Gerek bu ve gerekse benzeri olağanüstü olaylar konusunda söyleyebileceğimiz sözün özü şudur: Yüce Allah'ın tam o zaman, o cezanın infaz anında meydana gelmek üzere bir volkanik patlama olayı planlamış olması, böylece Hz. Lut'un soydaşlarını cezalandırmaya ilişkin ezeli ilmi uyarınca, olayın meydana gelişini cezalandırmanın anı ile çakıştırmış olması mümkündür. Bu çakışma ve zaman uyumu, yüce Allah'ın ilahlığının ve "Rabb"liğinin evrene yansıyan bir tezahürüdür. Evrende olup biten her olay, O'nun kapsamlı takdiri ve canlıların tümü ile uyumlu olarak O'nun tasarrufu altında meydana gelir.
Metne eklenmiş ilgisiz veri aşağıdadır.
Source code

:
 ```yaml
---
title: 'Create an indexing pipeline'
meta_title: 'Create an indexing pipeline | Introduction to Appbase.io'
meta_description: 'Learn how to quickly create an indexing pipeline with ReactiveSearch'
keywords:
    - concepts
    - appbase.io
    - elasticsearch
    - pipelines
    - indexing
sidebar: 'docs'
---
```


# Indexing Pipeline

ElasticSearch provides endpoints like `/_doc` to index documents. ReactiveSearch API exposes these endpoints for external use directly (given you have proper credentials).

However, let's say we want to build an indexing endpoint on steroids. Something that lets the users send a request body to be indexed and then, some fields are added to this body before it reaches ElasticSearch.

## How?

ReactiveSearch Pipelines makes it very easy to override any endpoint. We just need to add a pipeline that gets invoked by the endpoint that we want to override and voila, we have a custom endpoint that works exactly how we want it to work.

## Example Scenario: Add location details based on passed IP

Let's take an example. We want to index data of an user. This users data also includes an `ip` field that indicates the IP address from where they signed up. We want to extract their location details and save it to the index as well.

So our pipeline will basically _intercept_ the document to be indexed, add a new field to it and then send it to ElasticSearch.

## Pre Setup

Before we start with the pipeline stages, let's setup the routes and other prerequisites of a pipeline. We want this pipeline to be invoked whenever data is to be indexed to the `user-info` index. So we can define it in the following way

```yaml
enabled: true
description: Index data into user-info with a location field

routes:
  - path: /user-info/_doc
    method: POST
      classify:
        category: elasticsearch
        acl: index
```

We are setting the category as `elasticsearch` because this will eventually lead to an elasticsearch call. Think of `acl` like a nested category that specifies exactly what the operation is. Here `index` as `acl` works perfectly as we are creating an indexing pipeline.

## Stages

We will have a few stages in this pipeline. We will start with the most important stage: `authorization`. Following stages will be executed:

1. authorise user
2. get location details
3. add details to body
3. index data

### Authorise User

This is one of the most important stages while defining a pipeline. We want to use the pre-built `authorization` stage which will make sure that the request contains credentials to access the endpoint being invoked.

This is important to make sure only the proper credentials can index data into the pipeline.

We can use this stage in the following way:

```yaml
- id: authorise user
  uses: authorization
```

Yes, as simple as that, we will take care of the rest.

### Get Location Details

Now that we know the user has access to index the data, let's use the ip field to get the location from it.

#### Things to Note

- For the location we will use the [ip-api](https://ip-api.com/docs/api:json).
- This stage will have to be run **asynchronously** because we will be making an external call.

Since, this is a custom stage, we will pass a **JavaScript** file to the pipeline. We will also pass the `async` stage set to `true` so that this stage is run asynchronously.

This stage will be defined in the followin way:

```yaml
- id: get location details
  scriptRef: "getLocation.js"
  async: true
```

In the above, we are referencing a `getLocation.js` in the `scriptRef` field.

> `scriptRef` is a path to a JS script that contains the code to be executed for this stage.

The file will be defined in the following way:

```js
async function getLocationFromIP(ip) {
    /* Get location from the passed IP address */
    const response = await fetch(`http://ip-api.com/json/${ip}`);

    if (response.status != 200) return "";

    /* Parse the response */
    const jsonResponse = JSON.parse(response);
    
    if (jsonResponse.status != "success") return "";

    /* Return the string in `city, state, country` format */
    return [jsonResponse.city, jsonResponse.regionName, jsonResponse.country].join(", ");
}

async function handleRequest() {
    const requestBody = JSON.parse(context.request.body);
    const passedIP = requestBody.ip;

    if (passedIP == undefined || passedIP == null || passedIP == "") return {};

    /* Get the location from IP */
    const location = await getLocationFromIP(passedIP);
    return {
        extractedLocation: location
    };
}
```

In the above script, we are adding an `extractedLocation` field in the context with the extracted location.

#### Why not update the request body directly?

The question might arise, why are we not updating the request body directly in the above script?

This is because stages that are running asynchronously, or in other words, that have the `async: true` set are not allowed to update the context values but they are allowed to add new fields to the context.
Ayrıca bu olayın özel bir plan sonucu meydana gelmiş olması, yüce Allah'ın o sapıkları o biçimde ve o anda imha etmek isteyen dileğine bağlı özel bir irade ile gerçekleşmiş olması da mümkündür. Eğer yüce Allah'ın dileği ile evren arasındaki ilişkiyi az önce yukarıda Hz. İbrahim'in eşine ilişkin olağandışı olayı değerlendirirken yaptığımız yorumun ışığında anlarsak, bu tür olayları, bu çeşit olağanüstülükleri kavramakta, kafalarımıza sığdırmakta herhangi bir zorlukla karşılaşmayız.